Puisque la législation n’est pas devenue « anti-propriétaire » depuis 2006, même si depuis 2012, la politique du logement n’a pas toujours été bien accueillie par les propriétaires bailleurs, il faut analyser différemment cette question de hausse des loyers impayés.
La question du logement vacant est elle lié à l’augmentation des loyers impayés ? Si oui, quelle est l’origine de l’augmentation des loyers impayés ? Une trop forte hausse des loyers ? Une trop forte baisse des revenus des locataires ?
 

Des locataires qui se paupérisent à l’origine de l’augmentation des loyers impayés ?

 
prix-des-logements-et-loyers
 
Pourtant, une lecture globale des statistiques du ministère de logement ne révèle pas de problèmes majeurs liés à des loyers trop élevés qui auraient augmenter au même rythme que les prix de l’immobilier.

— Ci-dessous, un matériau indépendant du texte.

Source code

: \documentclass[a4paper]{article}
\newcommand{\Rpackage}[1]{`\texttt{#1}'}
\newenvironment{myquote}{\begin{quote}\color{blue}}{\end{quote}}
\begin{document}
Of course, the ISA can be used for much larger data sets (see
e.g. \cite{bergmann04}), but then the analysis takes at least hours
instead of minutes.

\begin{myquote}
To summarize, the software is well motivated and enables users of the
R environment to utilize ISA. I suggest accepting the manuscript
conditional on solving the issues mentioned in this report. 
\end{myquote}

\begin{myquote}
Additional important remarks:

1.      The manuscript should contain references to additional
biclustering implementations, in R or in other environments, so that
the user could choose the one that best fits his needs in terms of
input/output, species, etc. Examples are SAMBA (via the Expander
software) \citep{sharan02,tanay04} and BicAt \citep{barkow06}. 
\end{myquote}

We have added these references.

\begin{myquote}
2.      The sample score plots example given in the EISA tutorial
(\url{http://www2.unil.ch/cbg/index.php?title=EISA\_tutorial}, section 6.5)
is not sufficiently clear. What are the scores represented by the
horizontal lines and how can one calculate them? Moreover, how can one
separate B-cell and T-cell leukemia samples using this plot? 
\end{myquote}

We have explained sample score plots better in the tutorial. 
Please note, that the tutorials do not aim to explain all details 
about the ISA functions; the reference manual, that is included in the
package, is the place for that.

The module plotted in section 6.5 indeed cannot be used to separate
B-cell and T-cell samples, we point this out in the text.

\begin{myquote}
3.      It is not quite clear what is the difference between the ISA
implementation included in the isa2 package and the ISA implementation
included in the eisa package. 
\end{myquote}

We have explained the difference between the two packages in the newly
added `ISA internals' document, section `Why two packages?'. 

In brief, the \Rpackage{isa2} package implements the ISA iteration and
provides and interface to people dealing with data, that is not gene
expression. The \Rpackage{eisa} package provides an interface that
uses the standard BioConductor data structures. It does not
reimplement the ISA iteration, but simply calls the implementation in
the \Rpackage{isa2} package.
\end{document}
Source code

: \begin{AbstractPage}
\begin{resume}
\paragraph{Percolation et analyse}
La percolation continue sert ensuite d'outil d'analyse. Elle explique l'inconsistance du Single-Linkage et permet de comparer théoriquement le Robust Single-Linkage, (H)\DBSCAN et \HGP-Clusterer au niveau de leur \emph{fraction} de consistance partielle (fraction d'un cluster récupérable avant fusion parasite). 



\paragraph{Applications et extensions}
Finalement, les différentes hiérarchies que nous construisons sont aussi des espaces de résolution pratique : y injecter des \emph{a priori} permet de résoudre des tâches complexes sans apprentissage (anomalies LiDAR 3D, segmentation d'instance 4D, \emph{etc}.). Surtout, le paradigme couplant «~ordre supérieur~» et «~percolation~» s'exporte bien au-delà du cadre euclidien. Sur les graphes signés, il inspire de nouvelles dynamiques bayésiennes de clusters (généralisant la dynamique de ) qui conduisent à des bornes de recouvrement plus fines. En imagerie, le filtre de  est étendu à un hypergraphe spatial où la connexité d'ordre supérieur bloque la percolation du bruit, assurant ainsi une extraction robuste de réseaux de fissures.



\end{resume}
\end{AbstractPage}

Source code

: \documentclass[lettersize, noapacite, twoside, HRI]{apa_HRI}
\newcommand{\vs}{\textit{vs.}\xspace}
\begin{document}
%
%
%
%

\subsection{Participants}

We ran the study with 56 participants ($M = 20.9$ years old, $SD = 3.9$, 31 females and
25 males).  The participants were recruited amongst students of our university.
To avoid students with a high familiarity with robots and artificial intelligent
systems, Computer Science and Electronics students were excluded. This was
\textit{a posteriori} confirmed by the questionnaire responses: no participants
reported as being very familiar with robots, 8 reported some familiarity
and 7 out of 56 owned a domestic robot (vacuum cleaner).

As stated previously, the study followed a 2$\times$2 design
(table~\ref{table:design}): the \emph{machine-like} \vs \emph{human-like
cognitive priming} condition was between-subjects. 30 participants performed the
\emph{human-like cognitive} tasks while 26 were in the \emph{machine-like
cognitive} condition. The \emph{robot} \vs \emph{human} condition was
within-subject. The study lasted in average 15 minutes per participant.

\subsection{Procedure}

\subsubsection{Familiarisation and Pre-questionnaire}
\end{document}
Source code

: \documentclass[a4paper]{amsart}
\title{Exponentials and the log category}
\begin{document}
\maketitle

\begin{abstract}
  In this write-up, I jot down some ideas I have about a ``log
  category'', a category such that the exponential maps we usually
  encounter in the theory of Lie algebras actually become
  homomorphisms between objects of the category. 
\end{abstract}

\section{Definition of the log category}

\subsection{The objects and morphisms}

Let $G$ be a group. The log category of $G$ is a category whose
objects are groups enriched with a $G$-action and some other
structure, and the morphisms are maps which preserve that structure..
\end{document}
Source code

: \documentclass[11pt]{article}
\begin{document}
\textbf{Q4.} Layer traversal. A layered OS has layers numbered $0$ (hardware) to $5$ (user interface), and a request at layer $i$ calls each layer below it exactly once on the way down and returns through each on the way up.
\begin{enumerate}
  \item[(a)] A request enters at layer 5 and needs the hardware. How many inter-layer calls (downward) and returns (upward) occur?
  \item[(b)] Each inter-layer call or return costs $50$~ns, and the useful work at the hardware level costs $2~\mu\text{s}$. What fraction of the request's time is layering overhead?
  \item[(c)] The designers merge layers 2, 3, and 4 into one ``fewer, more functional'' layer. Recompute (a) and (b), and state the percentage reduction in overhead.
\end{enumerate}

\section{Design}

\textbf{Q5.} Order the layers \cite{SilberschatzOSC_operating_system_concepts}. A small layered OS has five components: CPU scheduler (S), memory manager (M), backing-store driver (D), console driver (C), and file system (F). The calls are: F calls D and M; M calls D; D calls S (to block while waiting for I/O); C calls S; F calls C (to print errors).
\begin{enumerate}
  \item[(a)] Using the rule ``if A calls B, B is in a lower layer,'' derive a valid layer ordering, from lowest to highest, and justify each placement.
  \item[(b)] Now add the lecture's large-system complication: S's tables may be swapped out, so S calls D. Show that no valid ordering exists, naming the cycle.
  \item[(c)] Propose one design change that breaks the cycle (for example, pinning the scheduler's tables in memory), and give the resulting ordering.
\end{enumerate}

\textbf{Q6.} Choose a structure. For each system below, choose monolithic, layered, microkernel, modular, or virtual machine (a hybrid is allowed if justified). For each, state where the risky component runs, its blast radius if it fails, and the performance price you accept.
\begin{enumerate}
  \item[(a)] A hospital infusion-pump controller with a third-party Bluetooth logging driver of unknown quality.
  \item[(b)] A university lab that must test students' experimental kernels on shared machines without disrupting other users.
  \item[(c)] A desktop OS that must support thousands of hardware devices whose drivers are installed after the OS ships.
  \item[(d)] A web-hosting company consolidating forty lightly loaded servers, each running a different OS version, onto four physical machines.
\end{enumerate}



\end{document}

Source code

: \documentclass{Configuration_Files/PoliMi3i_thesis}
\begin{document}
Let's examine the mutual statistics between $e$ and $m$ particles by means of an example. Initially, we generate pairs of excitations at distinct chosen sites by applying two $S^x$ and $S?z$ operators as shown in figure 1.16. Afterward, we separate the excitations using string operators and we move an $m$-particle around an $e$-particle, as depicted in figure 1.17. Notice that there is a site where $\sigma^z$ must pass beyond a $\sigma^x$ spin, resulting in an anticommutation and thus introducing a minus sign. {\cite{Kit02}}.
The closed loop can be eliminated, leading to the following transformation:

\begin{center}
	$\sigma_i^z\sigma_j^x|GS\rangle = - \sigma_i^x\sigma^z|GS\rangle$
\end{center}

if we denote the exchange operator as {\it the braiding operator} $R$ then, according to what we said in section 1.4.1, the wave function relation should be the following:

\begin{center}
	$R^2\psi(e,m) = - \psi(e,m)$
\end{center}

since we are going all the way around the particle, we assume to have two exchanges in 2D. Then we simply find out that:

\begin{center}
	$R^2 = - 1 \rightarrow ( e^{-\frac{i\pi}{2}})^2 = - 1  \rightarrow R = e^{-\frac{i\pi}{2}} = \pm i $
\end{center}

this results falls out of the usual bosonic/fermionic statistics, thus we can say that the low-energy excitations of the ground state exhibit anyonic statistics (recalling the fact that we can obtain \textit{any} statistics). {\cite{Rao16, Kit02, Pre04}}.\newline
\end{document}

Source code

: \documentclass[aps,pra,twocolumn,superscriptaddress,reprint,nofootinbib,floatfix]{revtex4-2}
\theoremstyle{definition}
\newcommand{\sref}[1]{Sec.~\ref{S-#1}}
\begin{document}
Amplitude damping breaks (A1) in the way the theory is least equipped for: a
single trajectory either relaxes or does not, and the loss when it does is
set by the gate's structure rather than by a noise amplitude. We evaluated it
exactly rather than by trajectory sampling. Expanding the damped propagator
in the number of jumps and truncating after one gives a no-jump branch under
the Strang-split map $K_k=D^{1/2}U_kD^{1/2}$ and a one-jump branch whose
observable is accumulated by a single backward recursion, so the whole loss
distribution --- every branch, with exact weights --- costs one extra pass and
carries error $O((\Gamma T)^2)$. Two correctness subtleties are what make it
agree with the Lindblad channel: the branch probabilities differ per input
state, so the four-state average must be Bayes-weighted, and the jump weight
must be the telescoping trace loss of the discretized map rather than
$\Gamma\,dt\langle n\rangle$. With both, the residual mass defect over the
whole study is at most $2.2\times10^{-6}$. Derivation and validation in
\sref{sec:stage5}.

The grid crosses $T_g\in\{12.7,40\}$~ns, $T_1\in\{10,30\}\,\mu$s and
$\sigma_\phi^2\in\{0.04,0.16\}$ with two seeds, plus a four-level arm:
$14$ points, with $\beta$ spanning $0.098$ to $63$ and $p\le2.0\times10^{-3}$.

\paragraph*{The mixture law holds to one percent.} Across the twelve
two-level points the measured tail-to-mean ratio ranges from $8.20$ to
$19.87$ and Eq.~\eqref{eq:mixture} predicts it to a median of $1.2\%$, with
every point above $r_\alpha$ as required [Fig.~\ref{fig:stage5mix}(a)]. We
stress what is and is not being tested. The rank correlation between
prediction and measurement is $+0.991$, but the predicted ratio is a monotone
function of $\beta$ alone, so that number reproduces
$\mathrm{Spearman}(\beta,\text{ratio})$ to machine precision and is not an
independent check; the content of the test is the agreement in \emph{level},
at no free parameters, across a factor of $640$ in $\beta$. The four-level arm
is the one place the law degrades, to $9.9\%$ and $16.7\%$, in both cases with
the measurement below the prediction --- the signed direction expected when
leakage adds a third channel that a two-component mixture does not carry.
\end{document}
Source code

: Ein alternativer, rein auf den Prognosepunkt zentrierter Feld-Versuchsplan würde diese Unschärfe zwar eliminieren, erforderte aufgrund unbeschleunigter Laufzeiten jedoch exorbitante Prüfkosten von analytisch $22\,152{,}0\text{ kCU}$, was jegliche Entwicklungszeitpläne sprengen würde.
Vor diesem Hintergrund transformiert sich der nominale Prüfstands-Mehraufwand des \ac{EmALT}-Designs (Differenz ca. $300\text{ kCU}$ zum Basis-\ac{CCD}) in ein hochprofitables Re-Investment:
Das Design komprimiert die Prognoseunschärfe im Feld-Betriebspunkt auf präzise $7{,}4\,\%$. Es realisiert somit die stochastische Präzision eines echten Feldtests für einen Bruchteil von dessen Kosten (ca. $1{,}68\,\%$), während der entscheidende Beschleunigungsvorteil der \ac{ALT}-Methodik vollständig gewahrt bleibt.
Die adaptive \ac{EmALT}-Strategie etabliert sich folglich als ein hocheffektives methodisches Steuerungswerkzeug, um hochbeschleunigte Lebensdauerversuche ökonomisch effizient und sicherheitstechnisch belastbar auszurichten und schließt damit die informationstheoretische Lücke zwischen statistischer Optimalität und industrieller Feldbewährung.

La hausse des loyers est finalement assez proche de la hausse du revenu des ménages.
Au contraire, les loyers sont restés relativement « sage » en comparaison avec l’explosion des prix de l’immobilier constatée depuis 2000. Loyer relativement stable et hausse des prix de l’immobilier sont même à l’origine d’une dégradation très forte du rendement locatif.
Pour autant, en creusant davantage la question du niveau des loyers au regard du niveau de revenu des ménages, la conclusion est totalement différente si l’on se concentre sur le rapport entre :

  • Niveau des loyers ;
  • Revenu du ménage de la seule population de locataire (en excluant donc les revenus des ménages de propriétaires).

 
revenu-locataires
 
faible-croissance-revenu-locataires
 
Au global, dans un contexte global de loyers relativement stable au regard de l’évolution des revenus de l’ensemble des ménages, la paupérisation de la population de locataire (par rapport à la population de propriétaire) conduit à une dégradation de la capacité à payer leur loyer. Cette paupérisation des revenus des ménages de locataires explique qu’ils consacrent aujourd’hui, en moyenne, -+ 25% de leur revenu dans le paiement du loyer.
Il est difficile de trouver des statistiques nouvelles sur le niveau de revenu des ménages, mais il y a fort à parier que la très forte hausse du chômage depuis le début de la crise de 2008, n’est pas sans conséquence sur les revenus des ménages des locataires.
 
 

Pour espérer une baisse des loyers sans une violente baisse de l’impôt sur le revenu foncier ?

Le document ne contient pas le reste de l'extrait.